A team of academics at New York University’s (NYU) Center for Social Media and Politics studied the news rating agency with a survey of more than 3,000 participants that downloaded the extension. The researchers found readers with “high-quality” news diets in line with NewsGuard’s ratings were no more likely to answer questions related to the Black Lives Matter movement or Covid-19 accurately than those who otherwise relied on “lower-quality” sources.

All respondents were asked to “judge the veracity of five widely circulated statements” across the two topics, where three were false and two were true. NewGuard’s intervention, however, “had no effect on belief in misinformation about the BLM movement and COVID-19, and it did not measurably affect belief in the true statements.”

NewsGuard may have had a limited impact on some user traffic to websites deemed unreliable by the news rating agency, however, implementing a social credit system in the information sphere. While researchers did “not find that randomized exposure to in-browser source reliability information shifts online consumption of news away from unreliable publishers,” they found “suggestive evidence of a substantively meaningful boost in news quality among the heaviest consumers of misinformation.”

NewsGuard’s credibility scores remain subjective, reliant on “trained journalists” who’ve deemed dissident views unacceptable. Websites declared unreliable include organizations that correctly reported on the biggest scandal of the 2020 election, the Hunter Biden laptop, while groups that dismissed the story as Russian disinformation maintain perfect ratings.
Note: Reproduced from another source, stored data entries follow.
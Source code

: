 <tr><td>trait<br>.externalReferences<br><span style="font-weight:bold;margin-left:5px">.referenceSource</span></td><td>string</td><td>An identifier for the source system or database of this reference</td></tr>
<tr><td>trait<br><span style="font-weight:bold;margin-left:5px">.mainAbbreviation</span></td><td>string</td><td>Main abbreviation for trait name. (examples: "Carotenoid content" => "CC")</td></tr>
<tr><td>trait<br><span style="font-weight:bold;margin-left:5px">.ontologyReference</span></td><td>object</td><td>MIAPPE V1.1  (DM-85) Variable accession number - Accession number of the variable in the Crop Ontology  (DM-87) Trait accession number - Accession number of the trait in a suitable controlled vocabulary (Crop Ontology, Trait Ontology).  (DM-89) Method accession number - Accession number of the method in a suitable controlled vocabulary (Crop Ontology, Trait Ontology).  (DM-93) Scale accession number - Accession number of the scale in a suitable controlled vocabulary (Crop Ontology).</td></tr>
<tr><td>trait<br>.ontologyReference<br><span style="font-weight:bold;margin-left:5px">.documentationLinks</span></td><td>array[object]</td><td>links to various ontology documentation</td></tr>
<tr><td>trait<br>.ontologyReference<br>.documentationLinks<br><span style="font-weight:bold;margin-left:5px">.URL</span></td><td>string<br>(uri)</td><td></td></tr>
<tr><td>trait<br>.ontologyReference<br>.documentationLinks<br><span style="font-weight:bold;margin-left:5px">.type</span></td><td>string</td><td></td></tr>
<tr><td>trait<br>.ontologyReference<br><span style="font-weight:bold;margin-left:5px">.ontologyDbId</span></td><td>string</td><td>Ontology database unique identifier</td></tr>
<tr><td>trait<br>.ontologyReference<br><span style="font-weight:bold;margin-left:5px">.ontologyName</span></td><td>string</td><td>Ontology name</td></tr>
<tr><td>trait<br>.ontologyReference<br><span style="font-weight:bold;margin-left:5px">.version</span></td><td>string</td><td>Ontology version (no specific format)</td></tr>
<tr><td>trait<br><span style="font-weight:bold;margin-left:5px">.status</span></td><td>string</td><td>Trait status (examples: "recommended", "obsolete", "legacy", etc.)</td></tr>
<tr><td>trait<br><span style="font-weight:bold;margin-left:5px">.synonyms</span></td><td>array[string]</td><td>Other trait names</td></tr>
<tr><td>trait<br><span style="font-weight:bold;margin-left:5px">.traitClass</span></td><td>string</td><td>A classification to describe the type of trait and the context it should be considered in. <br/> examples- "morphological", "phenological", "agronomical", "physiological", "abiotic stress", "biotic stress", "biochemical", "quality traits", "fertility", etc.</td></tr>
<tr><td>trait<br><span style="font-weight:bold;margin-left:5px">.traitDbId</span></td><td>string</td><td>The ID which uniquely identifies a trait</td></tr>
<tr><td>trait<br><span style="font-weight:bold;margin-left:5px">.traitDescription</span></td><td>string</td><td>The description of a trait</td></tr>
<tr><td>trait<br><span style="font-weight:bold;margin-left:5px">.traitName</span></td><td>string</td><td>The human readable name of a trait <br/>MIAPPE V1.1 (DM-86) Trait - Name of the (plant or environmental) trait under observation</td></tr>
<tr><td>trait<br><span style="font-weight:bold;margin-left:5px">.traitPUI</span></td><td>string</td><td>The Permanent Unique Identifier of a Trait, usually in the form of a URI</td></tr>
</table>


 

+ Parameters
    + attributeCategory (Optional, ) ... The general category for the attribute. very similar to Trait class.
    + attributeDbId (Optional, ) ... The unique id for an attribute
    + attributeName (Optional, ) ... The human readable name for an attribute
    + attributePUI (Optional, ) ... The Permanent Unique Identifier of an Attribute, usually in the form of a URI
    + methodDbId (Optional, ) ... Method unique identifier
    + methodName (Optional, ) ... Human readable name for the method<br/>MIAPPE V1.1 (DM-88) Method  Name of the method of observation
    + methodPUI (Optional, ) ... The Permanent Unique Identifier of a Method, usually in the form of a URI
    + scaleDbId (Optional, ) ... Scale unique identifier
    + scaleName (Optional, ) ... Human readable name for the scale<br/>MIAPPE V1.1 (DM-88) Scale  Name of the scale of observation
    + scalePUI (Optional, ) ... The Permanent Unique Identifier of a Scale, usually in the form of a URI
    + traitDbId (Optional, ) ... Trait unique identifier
Politico, NPR, and The New York Times maintain a 100/100 favorability score on their “nutrition label” while CBS comes in 95/100, docked five points for merely concealing author names on select pieces. The New York Post, on the other hand, suffers a failing grade of 69.5/100, and The Federalist comes in even lower at 12.5/100.

NewsGuard is being promoted in schools as a means of media literacy despite the service downranking websites found more reliable than legacy institutions on major stories, from the Hunter Biden laptop to cooked-up stories of 2016 Russian collusion between the Trump campaign and the Kremlin, for which The New York Times and The Washington Post won Pulitzers.

Partners of the news rating agency include the Department of Defense, the World Health Organization (WHO), and Microsoft.